» **Exercise instructions**
Find the number of lines containing the string "press" in the data. Answer with the number by itself.
::: Records supplied
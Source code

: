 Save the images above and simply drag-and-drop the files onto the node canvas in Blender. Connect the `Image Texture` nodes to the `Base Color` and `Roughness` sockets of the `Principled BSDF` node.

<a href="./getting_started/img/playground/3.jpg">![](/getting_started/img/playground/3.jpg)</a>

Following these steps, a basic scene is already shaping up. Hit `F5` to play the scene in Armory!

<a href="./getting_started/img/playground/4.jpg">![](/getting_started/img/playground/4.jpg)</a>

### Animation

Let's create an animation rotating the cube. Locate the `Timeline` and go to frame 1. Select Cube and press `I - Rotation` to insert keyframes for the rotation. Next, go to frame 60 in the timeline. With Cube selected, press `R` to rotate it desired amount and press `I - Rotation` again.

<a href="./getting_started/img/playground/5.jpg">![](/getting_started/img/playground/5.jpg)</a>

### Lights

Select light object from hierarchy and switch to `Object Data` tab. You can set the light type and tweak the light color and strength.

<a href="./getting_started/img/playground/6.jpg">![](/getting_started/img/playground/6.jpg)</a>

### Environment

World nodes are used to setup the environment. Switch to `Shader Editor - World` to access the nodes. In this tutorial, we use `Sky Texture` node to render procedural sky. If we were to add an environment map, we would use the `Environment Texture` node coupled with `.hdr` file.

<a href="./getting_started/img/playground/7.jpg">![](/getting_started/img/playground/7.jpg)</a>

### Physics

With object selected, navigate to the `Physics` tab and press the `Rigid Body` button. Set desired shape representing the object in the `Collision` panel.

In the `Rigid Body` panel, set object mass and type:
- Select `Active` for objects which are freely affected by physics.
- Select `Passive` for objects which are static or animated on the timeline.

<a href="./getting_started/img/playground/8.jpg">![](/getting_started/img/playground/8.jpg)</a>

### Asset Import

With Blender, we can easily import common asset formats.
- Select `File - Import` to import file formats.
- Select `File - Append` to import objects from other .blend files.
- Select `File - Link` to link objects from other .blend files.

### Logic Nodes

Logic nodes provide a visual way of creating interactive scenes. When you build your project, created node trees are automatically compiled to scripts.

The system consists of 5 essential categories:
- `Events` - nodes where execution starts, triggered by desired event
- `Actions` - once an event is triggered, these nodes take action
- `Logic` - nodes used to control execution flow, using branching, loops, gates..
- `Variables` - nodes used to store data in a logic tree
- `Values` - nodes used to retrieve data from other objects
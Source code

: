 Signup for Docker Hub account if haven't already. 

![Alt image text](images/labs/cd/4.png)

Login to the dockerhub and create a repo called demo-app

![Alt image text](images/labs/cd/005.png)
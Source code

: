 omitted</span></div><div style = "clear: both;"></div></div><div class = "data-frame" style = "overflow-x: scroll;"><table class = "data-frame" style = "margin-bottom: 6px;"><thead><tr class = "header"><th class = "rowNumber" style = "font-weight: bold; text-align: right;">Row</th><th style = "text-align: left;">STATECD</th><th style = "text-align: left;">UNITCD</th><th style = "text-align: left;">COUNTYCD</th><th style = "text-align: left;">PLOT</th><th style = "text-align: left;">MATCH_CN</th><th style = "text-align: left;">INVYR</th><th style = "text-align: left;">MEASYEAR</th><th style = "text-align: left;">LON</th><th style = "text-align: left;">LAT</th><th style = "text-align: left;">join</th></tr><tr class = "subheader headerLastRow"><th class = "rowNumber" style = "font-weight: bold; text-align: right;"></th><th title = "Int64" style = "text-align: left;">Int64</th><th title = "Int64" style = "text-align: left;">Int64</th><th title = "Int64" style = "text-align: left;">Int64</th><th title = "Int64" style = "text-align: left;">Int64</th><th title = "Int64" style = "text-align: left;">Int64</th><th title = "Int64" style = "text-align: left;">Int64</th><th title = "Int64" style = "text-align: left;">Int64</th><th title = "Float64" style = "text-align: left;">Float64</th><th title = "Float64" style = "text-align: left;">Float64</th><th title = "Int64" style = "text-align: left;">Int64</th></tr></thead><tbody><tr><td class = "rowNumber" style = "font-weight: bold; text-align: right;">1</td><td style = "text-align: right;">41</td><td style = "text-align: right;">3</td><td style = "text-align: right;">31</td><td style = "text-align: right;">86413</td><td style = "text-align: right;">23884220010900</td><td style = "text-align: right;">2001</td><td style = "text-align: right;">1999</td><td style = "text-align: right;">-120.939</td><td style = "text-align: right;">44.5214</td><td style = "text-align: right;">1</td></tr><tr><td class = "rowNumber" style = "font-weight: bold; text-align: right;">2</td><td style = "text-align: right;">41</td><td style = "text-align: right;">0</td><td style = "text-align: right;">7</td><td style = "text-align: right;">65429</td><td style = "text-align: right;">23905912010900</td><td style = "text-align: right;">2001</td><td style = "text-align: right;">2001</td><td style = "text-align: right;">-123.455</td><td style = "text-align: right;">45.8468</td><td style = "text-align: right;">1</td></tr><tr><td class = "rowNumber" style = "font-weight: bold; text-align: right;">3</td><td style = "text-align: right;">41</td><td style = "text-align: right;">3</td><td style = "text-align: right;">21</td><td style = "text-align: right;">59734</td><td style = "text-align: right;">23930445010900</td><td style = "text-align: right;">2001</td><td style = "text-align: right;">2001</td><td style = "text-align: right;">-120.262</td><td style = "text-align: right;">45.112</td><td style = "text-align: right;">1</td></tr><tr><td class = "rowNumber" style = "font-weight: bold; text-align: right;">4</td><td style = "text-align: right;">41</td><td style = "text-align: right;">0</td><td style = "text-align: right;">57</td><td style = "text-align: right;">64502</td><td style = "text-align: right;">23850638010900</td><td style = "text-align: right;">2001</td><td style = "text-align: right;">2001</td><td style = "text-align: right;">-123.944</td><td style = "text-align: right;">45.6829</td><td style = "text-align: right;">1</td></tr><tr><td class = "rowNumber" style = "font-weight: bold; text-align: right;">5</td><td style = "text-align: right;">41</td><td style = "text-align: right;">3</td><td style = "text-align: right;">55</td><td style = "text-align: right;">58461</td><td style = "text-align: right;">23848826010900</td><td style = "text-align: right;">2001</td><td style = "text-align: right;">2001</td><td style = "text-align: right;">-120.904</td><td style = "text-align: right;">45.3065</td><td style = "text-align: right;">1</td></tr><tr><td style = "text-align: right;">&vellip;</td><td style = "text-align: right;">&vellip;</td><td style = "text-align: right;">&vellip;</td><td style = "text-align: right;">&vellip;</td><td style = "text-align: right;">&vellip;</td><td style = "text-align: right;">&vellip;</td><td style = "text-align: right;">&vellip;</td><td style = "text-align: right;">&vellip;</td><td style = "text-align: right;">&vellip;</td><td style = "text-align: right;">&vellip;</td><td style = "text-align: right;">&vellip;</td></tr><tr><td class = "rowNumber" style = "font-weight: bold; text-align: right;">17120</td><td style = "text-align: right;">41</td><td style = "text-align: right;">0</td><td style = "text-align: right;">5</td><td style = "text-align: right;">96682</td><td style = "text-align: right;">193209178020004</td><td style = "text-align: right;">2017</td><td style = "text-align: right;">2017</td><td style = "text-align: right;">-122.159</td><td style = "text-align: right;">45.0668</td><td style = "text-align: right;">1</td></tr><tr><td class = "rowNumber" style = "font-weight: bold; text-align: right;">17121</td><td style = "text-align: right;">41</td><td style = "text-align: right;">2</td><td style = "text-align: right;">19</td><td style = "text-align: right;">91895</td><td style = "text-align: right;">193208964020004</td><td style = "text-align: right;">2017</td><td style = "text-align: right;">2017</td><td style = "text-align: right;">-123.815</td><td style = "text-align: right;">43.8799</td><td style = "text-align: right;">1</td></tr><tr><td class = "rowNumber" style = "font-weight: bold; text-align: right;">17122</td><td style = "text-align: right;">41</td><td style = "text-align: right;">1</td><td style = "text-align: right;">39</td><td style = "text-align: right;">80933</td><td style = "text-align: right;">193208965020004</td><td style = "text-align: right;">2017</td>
::::::
» **Your solution**
2